* WHAT YOU ARE ASKED TO DO:
What you return must match the listing exactly, with every image removed.

◇ ◇ ◇ ◇

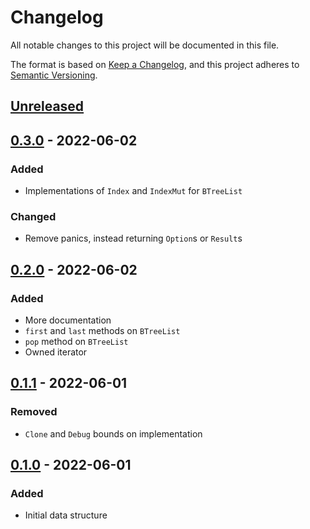 # Changelog

All notable changes to this project will be documented in this file.

The format is based on [Keep a Changelog](https://keepachangelog.com/en/1.0.0/),
and this project adheres to [Semantic Versioning](https://semver.org/spec/v2.0.0.html).

## [Unreleased]

## [0.3.0] - 2022-06-02

### Added

- Implementations of `Index` and `IndexMut` for `BTreeList`

### Changed

- Remove panics, instead returning `Option`s or `Result`s

## [0.2.0] - 2022-06-02

### Added

- More documentation
- `first` and `last` methods on `BTreeList`
- `pop` method on `BTreeList`
- Owned iterator

## [0.1.1] - 2022-06-01

### Removed

- `Clone` and `Debug` bounds on implementation

## [0.1.0] - 2022-06-01

### Added

- Initial data structure

[unreleased]: https://github.com/jeffa5/btreelist/compare/v0.3.0...HEAD
[0.3.0]: https://github.com/jeffa5/btreelist/compare/v0.2.0...v0.3.0
[0.2.0]: https://github.com/jeffa5/btreelist/compare/v0.1.1...v0.2.0
[0.1.1]: https://github.com/jeffa5/btreelist/compare/v0.1.0...v0.1.1
[0.1.0]: https://github.com/jeffa5/btreelist/releases/tag/v0.1.0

◇ ◇ ◇ ◇

* ANSWER TO THE PROBLEM:
 # Changelog

All notable changes to this project will be documented in this file.

The format is based on [Keep a Changelog](https://keepachangelog.com/en/1.0.0/),
and this project adheres to [Semantic Versioning](https://semver.org/spec/v2.0.0.html).

## [Unreleased]

## [0.3.0] - 2022-06-02

### Added

- Implementations of `Index` and `IndexMut` for `BTreeList`

### Changed

- Remove panics, instead returning `Option`s or `Result`s

## [0.2.0] - 2022-06-02

### Added

- More documentation
- `first` and `last` methods on `BTreeList`
- `pop` method on `BTreeList`
- Owned iterator

## [0.1.1] - 2022-06-01

### Removed

- `Clone` and `Debug` bounds on implementation

## [0.1.0] - 2022-06-01

### Added

- Initial data structure

[unreleased]: https://github.com/jeffa5/btreelist/compare/v0.3.0...HEAD
[0.3.0]: https://github.com/jeffa5/btreelist/compare/v0.2.0...v0.3.0
[0.2.0]: https://github.com/jeffa5/btreelist/compare/v0.1.1...v0.2.0
[0.1.1]: https://github.com/jeffa5/btreelist/compare/v0.1.0...v0.1.1
[0.1.0]: https://github.com/jeffa5/btreelist/releases/tag/v0.1.0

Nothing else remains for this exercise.